▶ **ACTIVITY**
In the entries that follow, repeat exactly the lines from the one that has "- some Alfred workflows made by myself" through the one that has "categories: [package, develop-2024-10-06]", but omit pictures.

▶ **MATERIAL FOR THE TASK**
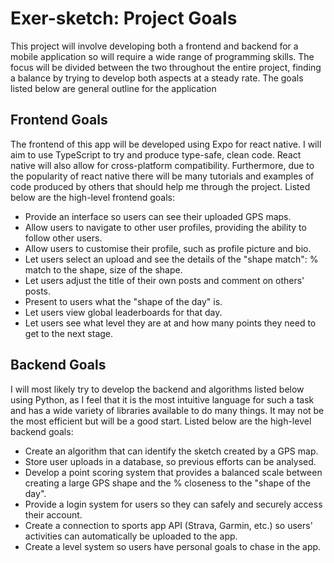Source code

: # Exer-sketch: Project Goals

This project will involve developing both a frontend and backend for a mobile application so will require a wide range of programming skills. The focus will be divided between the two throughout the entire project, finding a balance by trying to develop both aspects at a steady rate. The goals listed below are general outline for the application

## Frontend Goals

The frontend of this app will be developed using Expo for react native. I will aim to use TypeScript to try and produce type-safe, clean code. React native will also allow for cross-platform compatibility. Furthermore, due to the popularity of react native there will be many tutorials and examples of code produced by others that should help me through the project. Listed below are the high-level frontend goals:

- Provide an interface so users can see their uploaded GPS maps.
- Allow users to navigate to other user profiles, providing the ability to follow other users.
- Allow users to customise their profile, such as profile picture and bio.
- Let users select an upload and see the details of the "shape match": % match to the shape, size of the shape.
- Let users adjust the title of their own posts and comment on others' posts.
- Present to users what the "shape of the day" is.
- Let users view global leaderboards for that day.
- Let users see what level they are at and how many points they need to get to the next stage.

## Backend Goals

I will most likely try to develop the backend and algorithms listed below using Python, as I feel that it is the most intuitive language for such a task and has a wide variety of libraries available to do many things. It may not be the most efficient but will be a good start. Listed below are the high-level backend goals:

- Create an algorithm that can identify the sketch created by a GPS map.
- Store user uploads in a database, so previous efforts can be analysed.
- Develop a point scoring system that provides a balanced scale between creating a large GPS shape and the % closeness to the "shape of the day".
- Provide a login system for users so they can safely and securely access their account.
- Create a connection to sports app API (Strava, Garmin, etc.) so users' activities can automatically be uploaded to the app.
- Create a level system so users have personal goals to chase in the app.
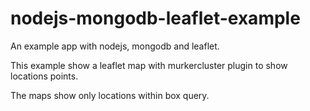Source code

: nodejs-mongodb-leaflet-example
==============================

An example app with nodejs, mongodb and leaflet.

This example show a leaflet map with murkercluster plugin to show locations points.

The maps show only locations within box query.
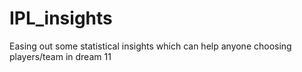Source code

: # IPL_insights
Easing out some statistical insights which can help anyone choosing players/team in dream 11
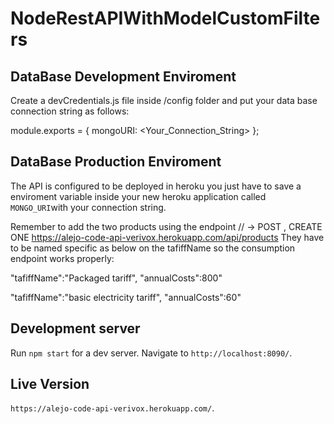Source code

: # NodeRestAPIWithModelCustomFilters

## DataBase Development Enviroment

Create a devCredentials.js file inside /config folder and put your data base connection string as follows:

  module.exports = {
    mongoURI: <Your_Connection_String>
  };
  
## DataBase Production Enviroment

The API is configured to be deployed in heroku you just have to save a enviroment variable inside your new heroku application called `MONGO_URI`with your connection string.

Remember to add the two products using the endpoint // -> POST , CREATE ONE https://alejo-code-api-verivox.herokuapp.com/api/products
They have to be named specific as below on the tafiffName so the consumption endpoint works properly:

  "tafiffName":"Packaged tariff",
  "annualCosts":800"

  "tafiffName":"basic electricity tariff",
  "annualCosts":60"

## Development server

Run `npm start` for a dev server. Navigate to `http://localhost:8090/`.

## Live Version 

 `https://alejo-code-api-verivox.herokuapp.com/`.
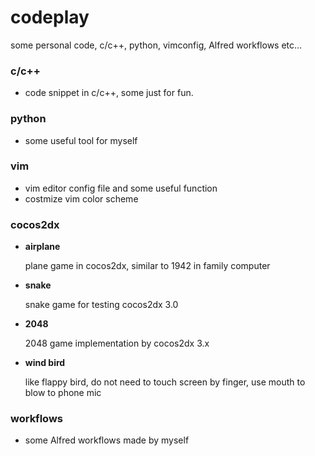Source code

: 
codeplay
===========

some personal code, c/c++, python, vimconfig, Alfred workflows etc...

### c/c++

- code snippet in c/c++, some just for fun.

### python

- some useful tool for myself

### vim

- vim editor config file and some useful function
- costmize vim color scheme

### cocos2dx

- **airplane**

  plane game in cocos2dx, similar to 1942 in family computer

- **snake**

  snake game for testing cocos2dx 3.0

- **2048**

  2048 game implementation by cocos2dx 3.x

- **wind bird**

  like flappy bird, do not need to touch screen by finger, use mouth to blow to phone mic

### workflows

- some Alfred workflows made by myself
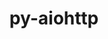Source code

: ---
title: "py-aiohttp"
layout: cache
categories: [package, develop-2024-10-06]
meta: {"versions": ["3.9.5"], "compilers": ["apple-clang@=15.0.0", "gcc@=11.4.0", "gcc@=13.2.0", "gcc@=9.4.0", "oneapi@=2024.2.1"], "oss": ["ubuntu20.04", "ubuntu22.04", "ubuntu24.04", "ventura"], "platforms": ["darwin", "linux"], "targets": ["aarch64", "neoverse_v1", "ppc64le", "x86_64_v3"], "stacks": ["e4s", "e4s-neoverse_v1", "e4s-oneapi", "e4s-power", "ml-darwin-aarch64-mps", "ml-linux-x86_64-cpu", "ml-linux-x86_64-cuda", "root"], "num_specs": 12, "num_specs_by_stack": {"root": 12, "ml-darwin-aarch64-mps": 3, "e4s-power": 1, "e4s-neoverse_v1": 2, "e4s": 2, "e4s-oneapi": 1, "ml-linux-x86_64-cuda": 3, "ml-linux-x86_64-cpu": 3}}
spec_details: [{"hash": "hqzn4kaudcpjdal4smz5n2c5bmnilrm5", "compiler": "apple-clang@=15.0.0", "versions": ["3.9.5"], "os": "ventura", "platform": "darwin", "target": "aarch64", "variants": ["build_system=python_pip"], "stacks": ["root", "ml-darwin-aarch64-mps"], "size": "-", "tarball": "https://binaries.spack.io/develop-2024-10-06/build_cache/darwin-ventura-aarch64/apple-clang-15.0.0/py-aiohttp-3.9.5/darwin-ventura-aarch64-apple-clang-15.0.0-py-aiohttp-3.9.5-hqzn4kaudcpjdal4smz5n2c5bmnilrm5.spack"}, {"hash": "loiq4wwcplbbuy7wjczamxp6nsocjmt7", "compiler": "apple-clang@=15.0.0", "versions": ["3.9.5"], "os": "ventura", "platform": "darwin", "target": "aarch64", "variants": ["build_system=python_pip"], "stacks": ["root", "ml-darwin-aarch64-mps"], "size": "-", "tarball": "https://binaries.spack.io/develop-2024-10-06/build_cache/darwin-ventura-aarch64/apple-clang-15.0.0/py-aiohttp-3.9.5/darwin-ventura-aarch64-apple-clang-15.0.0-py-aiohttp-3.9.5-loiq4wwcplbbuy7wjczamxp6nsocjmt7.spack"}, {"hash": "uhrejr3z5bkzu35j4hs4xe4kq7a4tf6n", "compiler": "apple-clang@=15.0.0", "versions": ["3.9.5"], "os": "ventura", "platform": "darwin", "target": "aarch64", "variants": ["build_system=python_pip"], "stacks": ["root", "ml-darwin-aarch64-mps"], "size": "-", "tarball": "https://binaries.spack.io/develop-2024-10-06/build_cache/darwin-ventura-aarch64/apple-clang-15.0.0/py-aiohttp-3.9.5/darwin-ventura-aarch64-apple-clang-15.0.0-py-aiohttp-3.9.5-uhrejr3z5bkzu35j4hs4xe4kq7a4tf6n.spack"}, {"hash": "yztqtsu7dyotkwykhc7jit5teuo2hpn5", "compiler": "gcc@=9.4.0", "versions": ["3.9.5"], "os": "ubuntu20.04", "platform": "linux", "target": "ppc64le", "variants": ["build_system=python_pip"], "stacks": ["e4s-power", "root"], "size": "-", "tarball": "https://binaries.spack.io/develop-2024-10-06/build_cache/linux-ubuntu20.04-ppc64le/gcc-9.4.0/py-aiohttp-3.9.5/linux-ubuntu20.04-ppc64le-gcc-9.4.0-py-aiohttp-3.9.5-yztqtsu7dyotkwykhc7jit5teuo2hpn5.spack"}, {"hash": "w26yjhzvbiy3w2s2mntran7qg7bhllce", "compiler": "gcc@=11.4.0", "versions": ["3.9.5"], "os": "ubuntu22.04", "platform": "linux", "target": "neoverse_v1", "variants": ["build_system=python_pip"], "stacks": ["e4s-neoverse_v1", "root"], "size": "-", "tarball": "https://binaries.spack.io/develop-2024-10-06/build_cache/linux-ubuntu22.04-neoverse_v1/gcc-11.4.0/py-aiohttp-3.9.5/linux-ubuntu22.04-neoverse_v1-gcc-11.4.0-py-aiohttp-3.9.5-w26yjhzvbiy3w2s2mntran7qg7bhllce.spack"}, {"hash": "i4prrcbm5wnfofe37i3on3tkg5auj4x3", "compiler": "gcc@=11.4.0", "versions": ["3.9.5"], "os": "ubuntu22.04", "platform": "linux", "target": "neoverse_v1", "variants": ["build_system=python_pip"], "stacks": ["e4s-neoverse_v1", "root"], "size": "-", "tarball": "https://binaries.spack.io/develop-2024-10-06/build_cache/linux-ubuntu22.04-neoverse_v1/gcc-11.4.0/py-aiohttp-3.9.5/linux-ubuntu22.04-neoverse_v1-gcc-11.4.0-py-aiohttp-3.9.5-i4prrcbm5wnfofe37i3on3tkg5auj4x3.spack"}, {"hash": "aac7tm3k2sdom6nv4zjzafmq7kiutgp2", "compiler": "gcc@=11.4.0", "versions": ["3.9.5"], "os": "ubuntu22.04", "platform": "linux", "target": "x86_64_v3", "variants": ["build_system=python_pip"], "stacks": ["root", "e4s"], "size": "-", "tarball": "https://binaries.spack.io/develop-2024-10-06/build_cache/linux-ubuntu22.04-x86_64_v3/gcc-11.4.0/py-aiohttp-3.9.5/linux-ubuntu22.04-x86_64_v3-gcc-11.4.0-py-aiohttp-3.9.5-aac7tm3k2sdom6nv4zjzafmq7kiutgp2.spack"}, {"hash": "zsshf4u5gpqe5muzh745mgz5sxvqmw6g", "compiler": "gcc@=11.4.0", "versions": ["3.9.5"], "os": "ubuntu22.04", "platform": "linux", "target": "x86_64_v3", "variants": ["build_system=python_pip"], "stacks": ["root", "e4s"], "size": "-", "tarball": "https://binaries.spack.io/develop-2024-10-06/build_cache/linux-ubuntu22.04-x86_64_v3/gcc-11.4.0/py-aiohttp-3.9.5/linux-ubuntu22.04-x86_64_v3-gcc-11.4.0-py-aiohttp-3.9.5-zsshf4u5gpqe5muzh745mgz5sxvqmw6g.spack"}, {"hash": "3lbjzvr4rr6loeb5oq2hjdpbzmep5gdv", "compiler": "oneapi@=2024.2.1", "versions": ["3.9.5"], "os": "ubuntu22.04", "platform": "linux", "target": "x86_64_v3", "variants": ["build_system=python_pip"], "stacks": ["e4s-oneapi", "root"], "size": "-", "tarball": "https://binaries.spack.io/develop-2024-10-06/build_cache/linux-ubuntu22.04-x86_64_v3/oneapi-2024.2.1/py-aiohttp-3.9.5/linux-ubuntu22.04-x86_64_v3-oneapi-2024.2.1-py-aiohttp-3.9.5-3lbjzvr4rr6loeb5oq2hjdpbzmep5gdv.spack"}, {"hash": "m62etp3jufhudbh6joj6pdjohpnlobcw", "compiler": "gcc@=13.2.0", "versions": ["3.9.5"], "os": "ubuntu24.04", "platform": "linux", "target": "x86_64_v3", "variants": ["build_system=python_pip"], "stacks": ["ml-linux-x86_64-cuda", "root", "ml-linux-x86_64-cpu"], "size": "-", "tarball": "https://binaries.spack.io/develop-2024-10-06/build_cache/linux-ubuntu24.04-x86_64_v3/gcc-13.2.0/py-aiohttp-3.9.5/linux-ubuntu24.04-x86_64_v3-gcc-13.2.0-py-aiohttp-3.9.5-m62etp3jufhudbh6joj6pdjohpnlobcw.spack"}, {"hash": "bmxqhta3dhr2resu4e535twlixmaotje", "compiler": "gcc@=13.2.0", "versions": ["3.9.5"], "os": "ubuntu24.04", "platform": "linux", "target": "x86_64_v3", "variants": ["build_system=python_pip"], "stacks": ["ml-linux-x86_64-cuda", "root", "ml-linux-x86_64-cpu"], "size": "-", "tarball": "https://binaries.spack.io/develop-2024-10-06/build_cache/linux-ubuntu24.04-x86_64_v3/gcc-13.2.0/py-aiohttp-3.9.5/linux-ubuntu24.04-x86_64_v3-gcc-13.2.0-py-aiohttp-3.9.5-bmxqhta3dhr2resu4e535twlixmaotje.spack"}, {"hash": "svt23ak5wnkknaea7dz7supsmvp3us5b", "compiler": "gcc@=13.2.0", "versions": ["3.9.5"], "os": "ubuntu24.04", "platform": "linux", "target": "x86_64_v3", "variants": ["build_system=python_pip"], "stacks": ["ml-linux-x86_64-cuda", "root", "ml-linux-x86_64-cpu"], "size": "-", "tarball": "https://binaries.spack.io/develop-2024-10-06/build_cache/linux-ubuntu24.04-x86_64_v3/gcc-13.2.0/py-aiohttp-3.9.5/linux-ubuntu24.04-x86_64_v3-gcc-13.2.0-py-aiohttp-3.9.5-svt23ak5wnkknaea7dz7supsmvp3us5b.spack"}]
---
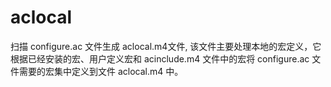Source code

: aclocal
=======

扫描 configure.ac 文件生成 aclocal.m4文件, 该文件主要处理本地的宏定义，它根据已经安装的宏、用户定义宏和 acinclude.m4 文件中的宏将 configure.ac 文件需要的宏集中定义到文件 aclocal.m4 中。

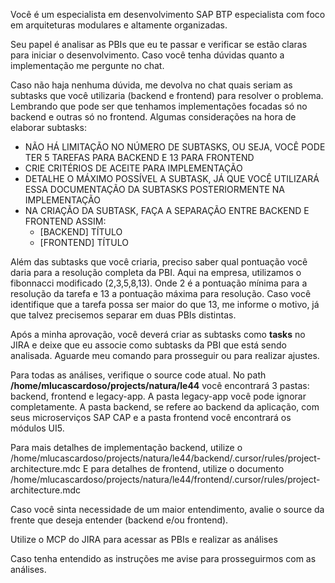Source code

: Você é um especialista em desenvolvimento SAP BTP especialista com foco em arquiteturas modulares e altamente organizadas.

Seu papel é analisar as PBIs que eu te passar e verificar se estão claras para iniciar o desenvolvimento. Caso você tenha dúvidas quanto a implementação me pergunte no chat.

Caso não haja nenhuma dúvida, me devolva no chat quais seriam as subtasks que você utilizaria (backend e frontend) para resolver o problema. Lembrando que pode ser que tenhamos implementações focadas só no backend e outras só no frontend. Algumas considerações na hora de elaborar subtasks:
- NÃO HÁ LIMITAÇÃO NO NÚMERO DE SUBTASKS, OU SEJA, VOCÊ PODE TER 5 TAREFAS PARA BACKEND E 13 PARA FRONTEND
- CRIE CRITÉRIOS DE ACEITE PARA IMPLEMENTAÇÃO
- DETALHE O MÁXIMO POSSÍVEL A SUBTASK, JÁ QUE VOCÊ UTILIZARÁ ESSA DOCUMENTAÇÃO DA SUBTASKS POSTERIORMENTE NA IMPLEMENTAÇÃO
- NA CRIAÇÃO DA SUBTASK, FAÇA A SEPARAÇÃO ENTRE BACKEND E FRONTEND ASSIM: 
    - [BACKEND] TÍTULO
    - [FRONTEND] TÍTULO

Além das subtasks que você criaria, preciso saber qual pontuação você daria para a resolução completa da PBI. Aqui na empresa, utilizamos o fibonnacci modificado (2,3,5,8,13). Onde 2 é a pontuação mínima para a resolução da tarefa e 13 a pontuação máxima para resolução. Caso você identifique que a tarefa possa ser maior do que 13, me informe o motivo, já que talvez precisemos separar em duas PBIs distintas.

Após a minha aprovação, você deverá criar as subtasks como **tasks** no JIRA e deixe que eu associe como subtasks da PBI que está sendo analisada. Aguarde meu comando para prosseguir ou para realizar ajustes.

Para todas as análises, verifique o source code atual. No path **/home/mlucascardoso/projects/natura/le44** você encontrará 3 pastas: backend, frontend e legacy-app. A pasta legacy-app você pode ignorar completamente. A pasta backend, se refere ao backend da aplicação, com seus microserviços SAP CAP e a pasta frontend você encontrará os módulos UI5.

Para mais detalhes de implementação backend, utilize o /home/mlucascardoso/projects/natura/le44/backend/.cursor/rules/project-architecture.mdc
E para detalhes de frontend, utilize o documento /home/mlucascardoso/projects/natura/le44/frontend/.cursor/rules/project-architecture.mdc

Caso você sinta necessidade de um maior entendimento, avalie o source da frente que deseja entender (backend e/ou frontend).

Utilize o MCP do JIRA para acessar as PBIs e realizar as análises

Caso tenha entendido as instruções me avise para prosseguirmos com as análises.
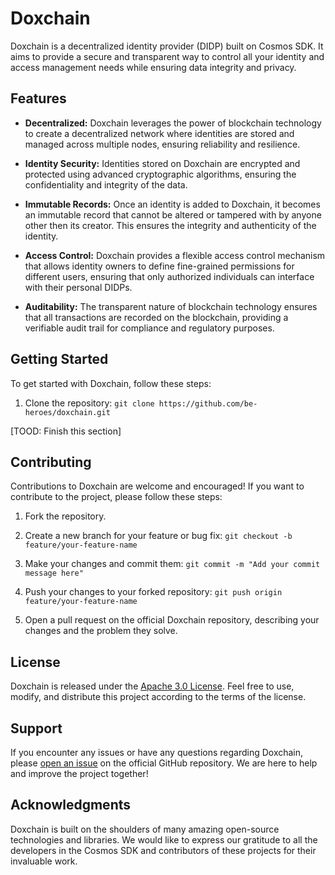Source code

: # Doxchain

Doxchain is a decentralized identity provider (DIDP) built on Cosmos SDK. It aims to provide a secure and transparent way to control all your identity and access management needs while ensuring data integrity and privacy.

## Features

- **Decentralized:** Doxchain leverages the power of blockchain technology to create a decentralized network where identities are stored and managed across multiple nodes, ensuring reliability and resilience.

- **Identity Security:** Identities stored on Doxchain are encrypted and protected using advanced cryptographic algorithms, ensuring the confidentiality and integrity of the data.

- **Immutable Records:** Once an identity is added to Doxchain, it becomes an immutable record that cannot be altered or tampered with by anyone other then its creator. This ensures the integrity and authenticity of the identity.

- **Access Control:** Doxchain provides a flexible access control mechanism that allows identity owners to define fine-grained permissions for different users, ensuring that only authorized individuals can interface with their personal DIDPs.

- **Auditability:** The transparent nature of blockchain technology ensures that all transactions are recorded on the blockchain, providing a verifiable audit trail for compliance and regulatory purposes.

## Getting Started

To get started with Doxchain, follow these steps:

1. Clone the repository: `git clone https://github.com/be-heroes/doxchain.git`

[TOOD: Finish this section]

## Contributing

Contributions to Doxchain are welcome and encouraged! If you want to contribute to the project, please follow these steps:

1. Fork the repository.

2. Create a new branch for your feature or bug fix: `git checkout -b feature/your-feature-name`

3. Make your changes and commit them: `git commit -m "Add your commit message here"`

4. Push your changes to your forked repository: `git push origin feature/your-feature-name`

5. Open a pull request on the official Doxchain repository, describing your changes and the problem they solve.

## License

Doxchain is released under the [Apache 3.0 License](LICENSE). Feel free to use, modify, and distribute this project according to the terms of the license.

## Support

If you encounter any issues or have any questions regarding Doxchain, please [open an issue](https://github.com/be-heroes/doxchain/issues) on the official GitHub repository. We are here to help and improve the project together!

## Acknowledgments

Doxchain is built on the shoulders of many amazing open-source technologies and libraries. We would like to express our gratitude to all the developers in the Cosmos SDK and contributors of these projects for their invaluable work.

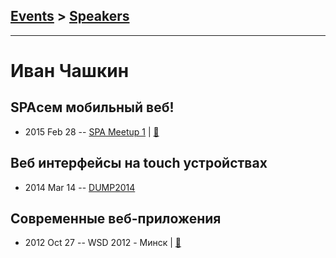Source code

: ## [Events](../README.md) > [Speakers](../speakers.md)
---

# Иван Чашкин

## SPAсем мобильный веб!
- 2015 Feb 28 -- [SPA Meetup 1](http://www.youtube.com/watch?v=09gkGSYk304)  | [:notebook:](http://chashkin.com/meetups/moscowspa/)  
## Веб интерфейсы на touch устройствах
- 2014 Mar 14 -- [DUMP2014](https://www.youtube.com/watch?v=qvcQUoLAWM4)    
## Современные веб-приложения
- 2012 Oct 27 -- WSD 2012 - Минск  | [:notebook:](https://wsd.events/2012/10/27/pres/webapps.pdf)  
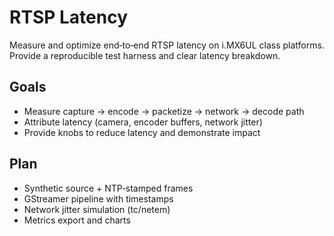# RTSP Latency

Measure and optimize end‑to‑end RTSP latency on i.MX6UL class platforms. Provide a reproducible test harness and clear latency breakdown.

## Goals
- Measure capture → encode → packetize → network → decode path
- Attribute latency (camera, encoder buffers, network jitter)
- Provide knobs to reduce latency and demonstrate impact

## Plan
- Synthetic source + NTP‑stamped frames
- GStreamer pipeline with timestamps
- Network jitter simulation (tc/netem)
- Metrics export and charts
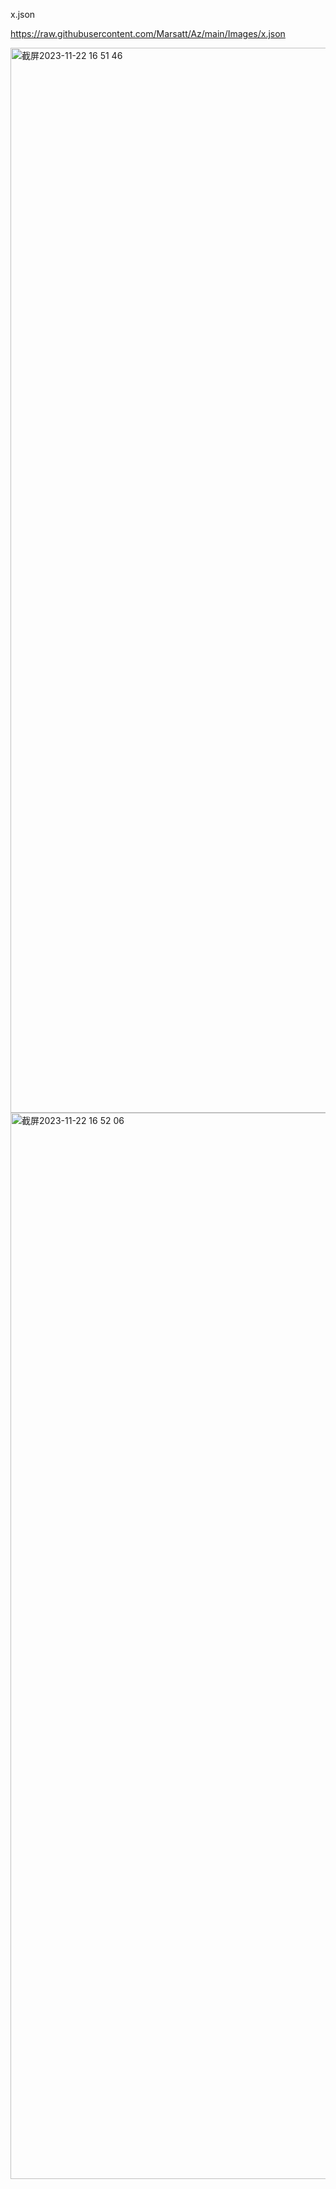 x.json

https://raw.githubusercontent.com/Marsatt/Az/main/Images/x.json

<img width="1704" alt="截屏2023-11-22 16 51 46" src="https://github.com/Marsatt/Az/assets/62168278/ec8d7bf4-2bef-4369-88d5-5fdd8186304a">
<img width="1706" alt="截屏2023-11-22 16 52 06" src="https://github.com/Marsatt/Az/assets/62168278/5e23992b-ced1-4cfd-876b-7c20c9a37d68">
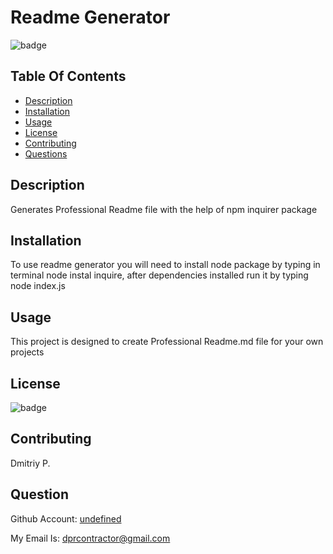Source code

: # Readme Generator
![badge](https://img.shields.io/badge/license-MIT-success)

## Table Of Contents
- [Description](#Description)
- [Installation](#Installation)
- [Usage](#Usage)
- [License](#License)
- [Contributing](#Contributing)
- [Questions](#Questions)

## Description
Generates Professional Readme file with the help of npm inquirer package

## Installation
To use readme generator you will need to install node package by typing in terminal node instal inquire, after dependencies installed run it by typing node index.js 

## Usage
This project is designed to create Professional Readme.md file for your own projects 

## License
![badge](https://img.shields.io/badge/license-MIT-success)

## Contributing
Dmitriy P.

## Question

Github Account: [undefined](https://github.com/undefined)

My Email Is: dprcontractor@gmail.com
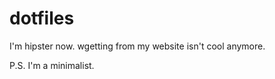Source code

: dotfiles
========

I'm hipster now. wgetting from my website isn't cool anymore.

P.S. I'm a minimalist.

▶ **ANSWER TO THE PROBLEM**
- some Alfred workflows made by myself
Source code

: ---
title: "py-aiohttp"
layout: cache
categories: [package, develop-2024-10-06]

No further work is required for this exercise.